REQUIRED WORK: Copy out every line of the data that has the word "uname" somewhere in it.

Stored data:
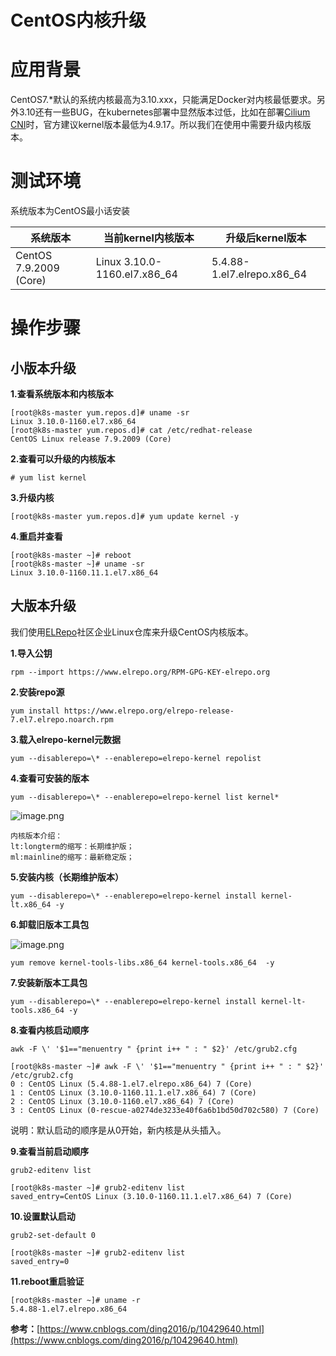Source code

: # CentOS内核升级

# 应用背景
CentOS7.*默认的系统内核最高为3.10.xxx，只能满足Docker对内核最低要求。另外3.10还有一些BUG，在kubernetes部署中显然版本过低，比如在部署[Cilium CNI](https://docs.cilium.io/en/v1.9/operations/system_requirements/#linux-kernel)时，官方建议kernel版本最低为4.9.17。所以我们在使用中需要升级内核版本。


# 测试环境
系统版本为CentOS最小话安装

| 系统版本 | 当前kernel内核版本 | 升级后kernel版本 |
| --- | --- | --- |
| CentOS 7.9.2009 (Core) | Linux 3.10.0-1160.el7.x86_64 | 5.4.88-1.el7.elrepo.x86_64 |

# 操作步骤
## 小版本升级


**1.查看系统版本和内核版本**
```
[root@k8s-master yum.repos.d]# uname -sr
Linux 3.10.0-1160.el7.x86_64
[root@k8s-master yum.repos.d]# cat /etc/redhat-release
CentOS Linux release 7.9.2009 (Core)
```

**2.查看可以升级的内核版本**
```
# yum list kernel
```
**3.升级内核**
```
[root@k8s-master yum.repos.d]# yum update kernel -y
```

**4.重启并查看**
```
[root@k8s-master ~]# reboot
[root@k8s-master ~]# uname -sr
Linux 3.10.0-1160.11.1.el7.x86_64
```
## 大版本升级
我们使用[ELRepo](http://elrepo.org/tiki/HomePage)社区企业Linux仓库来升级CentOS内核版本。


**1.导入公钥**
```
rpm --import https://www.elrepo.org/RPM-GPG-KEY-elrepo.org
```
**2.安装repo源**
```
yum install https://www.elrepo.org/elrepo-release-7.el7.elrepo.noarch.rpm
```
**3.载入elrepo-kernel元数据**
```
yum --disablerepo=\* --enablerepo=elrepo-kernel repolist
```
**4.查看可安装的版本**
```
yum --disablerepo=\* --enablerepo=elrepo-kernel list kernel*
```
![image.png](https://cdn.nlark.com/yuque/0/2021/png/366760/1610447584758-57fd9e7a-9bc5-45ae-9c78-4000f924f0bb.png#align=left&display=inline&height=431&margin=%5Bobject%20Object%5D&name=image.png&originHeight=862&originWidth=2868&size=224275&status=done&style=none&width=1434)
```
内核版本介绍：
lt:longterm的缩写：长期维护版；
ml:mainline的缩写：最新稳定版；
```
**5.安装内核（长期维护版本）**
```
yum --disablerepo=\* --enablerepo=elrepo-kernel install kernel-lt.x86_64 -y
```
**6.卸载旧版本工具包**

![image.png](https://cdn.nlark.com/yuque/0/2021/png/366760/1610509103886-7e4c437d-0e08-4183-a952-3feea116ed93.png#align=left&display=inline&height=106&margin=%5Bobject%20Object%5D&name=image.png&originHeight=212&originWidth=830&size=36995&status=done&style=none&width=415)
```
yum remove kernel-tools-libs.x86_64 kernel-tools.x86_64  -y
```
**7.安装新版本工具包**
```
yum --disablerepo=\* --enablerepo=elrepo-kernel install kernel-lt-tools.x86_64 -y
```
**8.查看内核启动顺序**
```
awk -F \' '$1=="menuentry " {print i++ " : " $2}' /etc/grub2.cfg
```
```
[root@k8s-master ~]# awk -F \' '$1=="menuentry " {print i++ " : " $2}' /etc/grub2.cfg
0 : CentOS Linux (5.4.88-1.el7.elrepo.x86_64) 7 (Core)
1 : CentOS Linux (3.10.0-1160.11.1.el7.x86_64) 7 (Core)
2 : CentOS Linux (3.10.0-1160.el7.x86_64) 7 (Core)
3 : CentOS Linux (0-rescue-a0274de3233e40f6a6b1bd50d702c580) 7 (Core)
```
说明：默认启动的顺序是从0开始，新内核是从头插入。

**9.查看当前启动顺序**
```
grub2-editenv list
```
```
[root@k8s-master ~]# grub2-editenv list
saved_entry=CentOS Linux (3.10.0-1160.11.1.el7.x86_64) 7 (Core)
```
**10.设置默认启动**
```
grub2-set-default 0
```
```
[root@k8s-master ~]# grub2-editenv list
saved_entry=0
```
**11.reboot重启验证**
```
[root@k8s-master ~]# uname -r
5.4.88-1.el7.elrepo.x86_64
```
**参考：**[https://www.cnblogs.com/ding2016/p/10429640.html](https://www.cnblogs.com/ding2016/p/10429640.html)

==

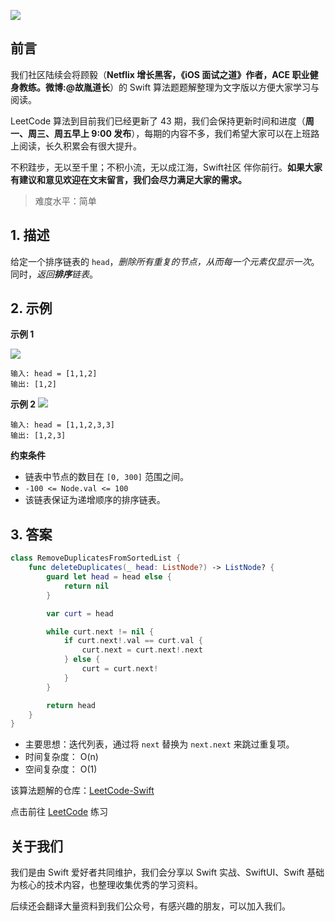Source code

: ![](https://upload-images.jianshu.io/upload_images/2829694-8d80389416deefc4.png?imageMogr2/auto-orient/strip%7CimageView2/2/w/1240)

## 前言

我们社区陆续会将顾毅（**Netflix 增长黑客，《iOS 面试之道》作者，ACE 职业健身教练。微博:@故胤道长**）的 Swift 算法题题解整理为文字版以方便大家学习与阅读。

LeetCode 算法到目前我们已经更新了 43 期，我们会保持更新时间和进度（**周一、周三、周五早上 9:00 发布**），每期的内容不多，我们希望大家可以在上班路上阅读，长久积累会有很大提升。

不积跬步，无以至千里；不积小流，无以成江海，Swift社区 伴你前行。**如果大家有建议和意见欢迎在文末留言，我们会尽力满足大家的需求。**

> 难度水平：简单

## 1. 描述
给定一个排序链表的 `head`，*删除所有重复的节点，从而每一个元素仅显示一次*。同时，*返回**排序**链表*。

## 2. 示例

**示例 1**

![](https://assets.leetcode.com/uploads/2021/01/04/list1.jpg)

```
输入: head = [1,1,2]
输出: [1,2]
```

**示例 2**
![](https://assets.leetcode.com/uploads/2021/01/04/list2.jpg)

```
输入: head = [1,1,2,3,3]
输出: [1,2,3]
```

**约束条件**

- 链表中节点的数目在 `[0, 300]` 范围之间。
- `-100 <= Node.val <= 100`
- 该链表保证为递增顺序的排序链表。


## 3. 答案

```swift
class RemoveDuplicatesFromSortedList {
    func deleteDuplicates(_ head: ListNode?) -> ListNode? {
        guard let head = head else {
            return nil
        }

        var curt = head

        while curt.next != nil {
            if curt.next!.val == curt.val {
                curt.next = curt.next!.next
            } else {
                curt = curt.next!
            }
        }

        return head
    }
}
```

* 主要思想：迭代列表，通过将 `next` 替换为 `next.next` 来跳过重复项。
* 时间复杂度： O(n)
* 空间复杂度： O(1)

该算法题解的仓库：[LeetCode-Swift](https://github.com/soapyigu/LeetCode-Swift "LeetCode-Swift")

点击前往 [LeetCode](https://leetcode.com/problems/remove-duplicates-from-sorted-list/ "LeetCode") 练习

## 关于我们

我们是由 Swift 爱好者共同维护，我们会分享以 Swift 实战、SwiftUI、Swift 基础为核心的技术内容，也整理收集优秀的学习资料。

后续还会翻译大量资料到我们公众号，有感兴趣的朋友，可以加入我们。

==

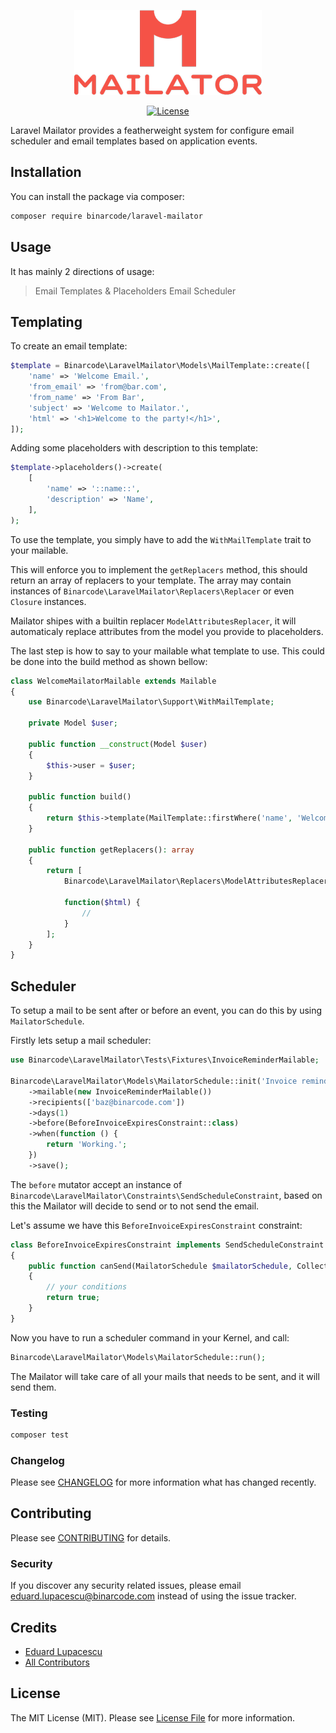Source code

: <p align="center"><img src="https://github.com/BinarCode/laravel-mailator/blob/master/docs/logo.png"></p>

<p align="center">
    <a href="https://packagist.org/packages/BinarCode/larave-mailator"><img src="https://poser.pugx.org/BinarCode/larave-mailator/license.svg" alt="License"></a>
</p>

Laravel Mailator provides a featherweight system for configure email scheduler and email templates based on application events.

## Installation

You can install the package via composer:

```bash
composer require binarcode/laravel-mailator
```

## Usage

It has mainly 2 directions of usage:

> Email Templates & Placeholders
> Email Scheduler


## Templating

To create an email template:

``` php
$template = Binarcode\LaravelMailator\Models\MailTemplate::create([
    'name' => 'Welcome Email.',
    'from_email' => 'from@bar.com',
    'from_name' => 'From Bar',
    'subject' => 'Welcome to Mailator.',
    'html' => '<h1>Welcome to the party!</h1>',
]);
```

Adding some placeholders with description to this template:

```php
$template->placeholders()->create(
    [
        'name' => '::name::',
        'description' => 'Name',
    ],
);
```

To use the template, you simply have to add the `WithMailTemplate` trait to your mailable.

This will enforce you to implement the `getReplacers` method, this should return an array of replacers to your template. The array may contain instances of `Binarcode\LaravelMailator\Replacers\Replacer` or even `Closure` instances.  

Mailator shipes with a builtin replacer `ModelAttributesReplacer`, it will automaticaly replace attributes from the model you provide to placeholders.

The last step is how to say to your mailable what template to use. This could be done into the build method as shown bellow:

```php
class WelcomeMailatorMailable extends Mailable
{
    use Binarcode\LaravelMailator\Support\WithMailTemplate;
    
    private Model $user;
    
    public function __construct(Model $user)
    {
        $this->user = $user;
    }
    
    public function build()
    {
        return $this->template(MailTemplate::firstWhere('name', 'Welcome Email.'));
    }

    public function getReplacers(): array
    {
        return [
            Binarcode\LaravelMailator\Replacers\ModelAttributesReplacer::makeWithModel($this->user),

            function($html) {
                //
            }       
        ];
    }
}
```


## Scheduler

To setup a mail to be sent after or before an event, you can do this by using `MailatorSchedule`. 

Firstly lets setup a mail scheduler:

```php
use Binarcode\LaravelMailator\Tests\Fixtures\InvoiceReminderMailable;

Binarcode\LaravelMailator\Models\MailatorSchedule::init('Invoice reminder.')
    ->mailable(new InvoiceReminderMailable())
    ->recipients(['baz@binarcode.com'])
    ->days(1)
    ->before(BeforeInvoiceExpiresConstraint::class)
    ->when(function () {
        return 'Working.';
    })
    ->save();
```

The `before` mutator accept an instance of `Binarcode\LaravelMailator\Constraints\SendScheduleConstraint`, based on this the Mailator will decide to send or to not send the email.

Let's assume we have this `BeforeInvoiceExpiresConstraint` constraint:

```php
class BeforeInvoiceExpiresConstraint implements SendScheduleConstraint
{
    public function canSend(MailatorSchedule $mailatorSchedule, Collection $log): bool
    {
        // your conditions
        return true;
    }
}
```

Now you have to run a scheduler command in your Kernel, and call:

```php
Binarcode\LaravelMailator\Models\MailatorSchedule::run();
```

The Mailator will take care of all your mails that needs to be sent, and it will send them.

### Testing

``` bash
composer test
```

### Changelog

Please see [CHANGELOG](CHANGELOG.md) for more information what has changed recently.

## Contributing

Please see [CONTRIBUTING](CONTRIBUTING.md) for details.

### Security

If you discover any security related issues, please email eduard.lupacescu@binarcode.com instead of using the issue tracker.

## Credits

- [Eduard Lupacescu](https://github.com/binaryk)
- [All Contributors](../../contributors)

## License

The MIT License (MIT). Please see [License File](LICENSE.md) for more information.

SOLUTION:
[root@k8s-master yum.repos.d]# uname -sr
[root@k8s-master ~]# uname -sr
[root@k8s-master ~]# uname -r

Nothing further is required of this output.